IDS accused over poor families jibe
Charities have lambasted Iain Duncan Smith for his suggestion that some poor parents will buy alcohol and drugs rather than spending on their children.
The Work and Pensions Secretary argued that giving poor families money could feed parents' addictions in a keynote speech at the Kids Company charity in London today.
"For a poor family where the parents are suffering from addiction, giving them an extra pound in benefits might officially move them over the poverty line. But increased income from welfare transfers will not address the reason they find themselves in difficulty in the first place," he said.

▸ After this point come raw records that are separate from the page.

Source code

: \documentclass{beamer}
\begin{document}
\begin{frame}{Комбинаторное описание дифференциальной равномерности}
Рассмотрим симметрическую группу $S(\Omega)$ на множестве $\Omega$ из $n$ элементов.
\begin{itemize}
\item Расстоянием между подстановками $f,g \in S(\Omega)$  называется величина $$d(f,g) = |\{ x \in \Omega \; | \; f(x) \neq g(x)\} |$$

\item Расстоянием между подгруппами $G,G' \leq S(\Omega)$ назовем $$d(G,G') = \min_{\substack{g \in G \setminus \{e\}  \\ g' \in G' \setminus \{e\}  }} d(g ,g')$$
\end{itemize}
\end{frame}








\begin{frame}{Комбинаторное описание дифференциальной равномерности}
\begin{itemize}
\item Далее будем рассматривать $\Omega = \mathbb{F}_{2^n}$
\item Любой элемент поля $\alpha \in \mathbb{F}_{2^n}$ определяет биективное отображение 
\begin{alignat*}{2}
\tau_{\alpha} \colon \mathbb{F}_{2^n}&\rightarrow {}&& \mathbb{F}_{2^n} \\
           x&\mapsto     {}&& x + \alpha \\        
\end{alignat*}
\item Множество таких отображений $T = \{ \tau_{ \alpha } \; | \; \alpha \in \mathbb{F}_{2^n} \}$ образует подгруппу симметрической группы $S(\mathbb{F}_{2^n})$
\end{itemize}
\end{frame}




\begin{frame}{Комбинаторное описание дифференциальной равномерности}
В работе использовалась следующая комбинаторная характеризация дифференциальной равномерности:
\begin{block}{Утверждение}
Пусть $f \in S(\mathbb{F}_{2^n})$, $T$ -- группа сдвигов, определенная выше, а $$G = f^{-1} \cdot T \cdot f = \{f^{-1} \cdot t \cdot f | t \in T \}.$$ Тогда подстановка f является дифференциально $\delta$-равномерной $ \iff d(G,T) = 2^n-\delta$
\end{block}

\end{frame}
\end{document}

"Worse still, if it does little more than feed the parents' addiction, it may leave the family more dependent not less, resulting in poor social outcomes and still deeper entrenchment. What such a family needs is that we treat the cause of their hardship - the drug addiction itself."
Mr Duncan Smith was accised of peddling "fiction", by Matthew Reed, chief executive of the Children’s Society.
He told the Huffington Post: "Millions of children up and down this country are living in poverty because their families do not have enough money to live on, access to decent housing or affordable childcare."
Rhian Beynon, from Family Action, said: "Iain Duncan Smith must not sideline income poverty. Money matters desperately to the families we support. Having enough income means food on the table and money in the meter.
"We already have a child poverty measure - changing the goal posts will not benefit those families in and out of work struggling to keep their heads above water."